(Data listing)

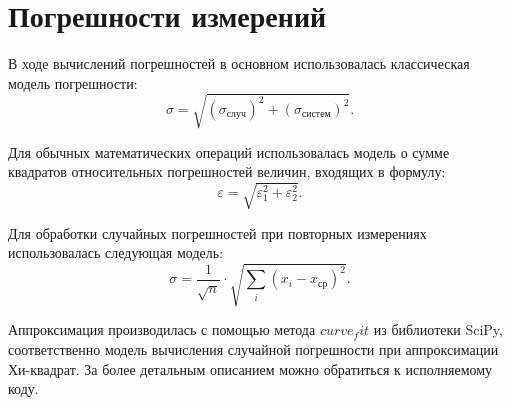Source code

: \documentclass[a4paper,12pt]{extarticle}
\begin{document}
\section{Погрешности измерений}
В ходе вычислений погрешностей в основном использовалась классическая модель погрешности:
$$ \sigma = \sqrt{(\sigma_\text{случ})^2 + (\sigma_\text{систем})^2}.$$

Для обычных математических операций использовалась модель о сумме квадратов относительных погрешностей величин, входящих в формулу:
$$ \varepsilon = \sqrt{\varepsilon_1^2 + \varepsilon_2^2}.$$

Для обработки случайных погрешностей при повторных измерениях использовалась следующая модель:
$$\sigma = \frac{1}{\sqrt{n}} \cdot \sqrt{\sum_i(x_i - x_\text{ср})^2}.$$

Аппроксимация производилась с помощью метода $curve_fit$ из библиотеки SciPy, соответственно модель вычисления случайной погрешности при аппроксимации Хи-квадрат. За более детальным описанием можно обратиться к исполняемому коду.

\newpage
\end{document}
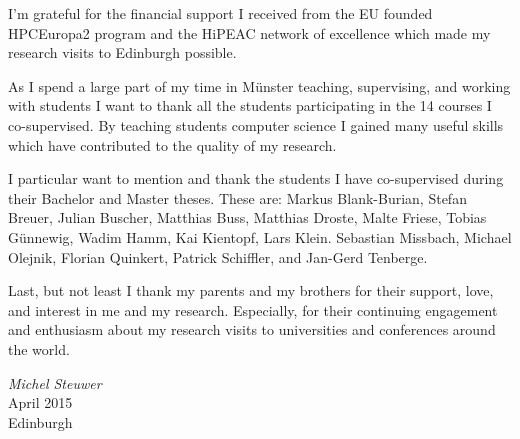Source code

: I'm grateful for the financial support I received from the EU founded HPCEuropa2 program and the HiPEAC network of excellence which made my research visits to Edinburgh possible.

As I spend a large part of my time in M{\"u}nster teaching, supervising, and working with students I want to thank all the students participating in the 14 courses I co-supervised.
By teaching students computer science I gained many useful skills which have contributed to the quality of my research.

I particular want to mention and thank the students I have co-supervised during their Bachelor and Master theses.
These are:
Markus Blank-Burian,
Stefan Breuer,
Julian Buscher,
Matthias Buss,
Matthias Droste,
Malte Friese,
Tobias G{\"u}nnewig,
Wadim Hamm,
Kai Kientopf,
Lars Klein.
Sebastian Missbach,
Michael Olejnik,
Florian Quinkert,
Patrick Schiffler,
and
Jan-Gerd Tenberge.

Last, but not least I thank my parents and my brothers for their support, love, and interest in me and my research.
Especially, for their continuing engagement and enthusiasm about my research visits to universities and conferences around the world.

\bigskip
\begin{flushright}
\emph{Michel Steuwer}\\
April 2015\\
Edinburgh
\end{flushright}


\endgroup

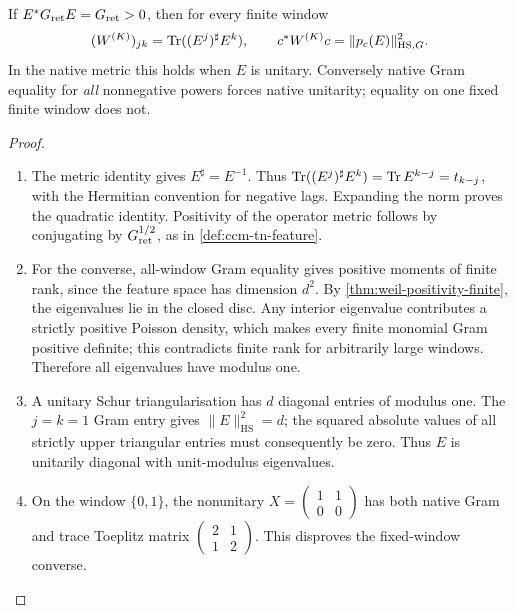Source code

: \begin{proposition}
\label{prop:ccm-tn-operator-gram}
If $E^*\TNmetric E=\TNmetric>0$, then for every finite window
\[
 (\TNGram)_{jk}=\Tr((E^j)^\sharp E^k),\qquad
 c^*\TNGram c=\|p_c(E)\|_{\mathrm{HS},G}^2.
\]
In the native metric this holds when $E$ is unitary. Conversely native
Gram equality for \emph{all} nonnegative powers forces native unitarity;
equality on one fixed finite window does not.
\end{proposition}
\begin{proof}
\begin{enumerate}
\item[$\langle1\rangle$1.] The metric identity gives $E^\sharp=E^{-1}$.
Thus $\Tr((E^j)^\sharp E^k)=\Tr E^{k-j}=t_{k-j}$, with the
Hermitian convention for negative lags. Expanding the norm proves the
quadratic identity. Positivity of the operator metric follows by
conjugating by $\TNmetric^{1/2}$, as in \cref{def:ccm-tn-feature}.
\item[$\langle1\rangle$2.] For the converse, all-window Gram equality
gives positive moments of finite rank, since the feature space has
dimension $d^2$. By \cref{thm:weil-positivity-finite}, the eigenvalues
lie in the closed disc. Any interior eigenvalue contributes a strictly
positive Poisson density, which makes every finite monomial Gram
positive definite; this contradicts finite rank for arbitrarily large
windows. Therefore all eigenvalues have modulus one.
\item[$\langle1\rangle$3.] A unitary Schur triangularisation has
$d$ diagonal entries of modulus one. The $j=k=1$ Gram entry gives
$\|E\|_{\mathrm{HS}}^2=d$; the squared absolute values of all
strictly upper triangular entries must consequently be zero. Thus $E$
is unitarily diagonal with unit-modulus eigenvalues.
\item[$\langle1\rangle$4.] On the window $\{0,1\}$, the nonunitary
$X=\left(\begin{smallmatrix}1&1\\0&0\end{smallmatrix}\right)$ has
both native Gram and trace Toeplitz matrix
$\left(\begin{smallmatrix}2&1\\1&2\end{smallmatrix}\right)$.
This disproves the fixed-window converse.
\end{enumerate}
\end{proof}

(End Data listing)
(Data listing)

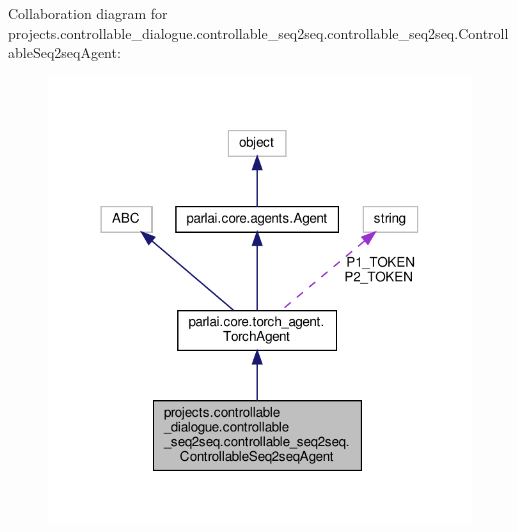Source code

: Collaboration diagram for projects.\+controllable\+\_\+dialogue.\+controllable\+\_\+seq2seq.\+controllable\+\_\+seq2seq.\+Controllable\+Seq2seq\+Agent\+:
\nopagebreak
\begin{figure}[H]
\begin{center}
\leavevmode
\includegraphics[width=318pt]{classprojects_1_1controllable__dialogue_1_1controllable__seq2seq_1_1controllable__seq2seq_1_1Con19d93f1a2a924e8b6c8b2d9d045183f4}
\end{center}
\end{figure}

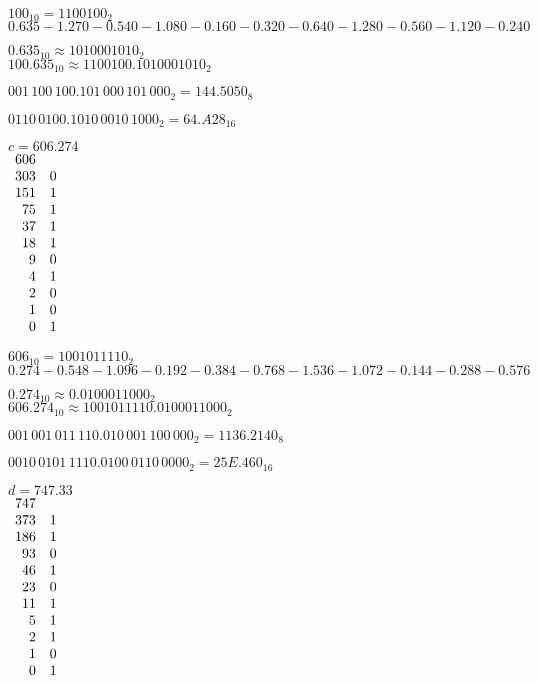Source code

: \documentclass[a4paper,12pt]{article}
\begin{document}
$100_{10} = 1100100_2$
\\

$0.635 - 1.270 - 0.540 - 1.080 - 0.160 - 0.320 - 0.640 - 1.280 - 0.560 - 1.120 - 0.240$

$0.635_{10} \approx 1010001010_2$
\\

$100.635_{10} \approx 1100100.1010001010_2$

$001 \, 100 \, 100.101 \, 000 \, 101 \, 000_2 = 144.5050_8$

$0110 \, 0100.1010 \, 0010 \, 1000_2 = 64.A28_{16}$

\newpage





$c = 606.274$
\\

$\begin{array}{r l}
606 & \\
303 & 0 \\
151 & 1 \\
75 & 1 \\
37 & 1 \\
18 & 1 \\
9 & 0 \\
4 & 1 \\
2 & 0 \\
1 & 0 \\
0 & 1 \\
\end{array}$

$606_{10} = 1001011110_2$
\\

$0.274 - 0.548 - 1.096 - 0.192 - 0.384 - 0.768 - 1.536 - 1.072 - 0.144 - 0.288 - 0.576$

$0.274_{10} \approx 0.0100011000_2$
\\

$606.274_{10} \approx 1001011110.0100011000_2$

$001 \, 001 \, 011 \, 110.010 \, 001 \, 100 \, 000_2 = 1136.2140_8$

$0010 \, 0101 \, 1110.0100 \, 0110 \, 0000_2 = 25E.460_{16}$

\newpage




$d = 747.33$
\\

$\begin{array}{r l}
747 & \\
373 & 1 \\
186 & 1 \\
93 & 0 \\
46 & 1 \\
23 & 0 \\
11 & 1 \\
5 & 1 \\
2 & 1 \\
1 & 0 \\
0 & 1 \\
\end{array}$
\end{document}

(End Data listing)
(Data listing)

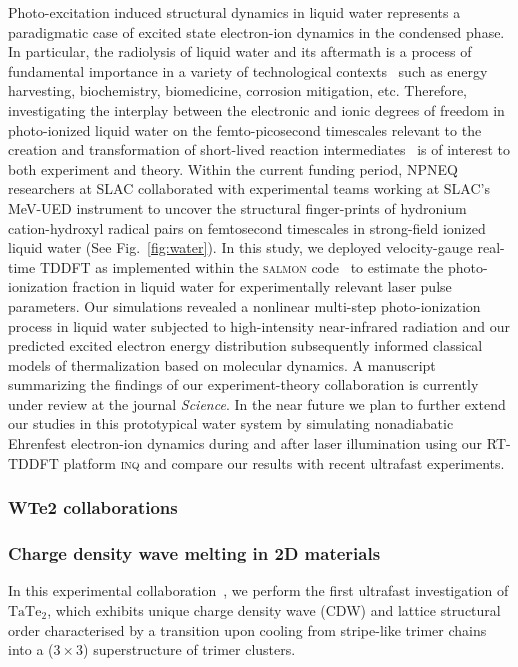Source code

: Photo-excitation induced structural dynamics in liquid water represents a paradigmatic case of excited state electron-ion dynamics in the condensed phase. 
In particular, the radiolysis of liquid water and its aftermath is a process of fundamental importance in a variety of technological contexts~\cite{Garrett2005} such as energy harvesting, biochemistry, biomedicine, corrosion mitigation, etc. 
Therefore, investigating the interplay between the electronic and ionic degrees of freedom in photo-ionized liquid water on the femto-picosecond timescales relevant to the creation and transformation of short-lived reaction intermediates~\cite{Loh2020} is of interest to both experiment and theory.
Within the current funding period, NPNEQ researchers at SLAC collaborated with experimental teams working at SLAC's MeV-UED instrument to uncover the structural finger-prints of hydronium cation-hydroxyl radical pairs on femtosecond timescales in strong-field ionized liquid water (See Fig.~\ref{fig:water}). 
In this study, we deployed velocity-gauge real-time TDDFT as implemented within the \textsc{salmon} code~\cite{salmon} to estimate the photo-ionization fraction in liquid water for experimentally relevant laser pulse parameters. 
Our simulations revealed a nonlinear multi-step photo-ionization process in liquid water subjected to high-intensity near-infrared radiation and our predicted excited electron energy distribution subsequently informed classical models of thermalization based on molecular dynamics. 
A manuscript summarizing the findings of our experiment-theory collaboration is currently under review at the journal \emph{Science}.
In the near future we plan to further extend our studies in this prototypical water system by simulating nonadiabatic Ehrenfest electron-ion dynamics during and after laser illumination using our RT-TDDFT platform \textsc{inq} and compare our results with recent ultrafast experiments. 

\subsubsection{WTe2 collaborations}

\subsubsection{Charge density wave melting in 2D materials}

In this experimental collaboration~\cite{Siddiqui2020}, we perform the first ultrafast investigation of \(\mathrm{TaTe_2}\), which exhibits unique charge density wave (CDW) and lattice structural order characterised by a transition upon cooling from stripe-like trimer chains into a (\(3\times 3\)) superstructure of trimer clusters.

(End Data listing)

=== Exercise aim ===
Using the listing, collect all lines in which the string "item" is found.

=== Answer space ===
\item[$\langle1\rangle$1.] The metric identity gives $E^\sharp=E^{-1}$.
\item[$\langle1\rangle$2.] For the converse, all-window Gram equality
\item[$\langle1\rangle$3.] A unitary Schur triangularisation has
\item[$\langle1\rangle$4.] On the window $\{0,1\}$, the nonunitary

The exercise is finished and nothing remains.